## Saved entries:
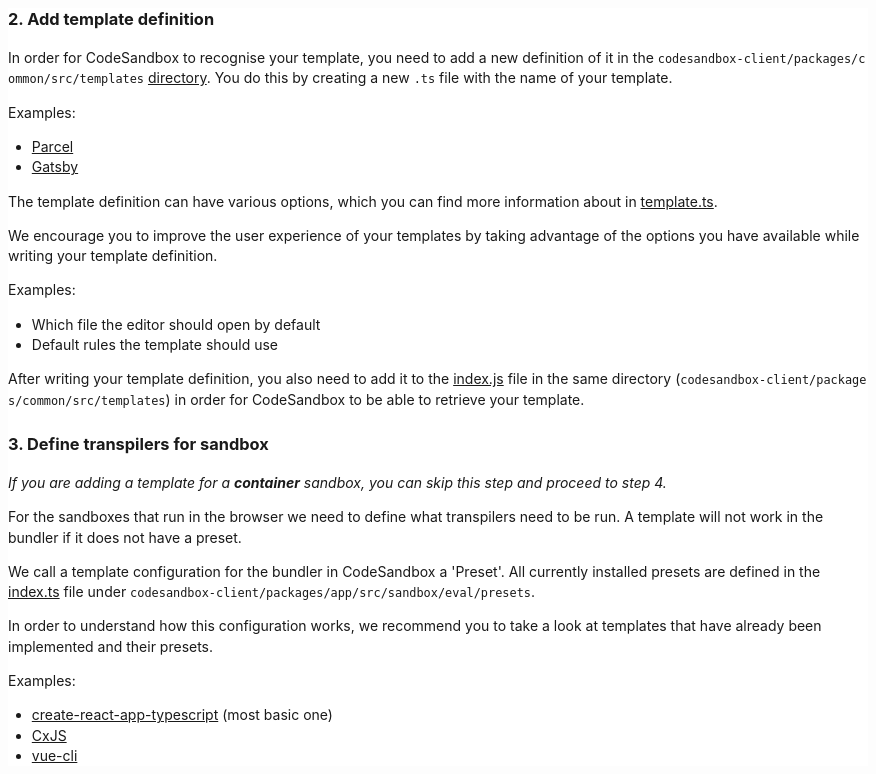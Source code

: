 ### 2. Add template definition

In order for CodeSandbox to recognise your template, you need to add a new
definition of it in the `codesandbox-client/packages/common/src/templates`
[directory](https://github.com/nxpkg/codesandbox-client/tree/master/packages/common/src/templates).
You do this by creating a new `.ts` file with the name of your template.

Examples:

- [Parcel](https://github.com/nxpkg/codesandbox-client/blob/master/packages/common/src/templates/parcel.ts)
- [Gatsby](https://github.com/nxpkg/codesandbox-client/blob/master/packages/common/src/templates/gatsby.ts)

The template definition can have various options, which you can find more
information about in
[template.ts](https://github.com/nxpkg/codesandbox-client/blob/master/packages/common/src/templates/template.ts).

We encourage you to improve the user experience of your templates by taking
advantage of the options you have available while writing your template
definition.

Examples:

- Which file the editor should open by default
- Default rules the template should use



After writing your template definition, you also need to add it to the
[index.js](https://github.com/nxpkg/codesandbox-client/blob/master/packages/common/src/templates/index.ts)
file in the same directory (`codesandbox-client/packages/common/src/templates`)
in order for CodeSandbox to be able to retrieve your template.

### 3. Define transpilers for sandbox

_If you are adding a template for a **container** sandbox, you can skip this
step and proceed to step 4._

For the sandboxes that run in the browser we need to define what transpilers
need to be run. A template will not work in the bundler if it does not have a
preset.

We call a template configuration for the bundler in CodeSandbox a 'Preset'. All
currently installed presets are defined in the
[index.ts](https://github.com/nxpkg/codesandbox-client/blob/master/packages/app/src/sandbox/eval/index.ts)
file under `codesandbox-client/packages/app/src/sandbox/eval/presets`.

In order to understand how this configuration works, we recommend you to take a
look at templates that have already been implemented and their presets.

Examples:

- [create-react-app-typescript](https://github.com/nxpkg/codesandbox-client/blob/master/packages/app/src/sandbox/eval/presets/create-react-app-typescript/index.js)
  (most basic one)
- [CxJS](https://github.com/nxpkg/codesandbox-client/blob/master/packages/app/src/sandbox/eval/presets/cxjs/index.js)
- [vue-cli](https://github.com/nxpkg/codesandbox-client/blob/master/packages/app/src/sandbox/eval/presets/vue-cli/index.js)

## PROBLEM DESCRIPTION:
Read the data above. Pull out each line in which the string "configuration" appears.

## SOLUTION TO THE EXERCISE:
We call a template configuration for the bundler in CodeSandbox a 'Preset'. All
In order to understand how this configuration works, we recommend you to take a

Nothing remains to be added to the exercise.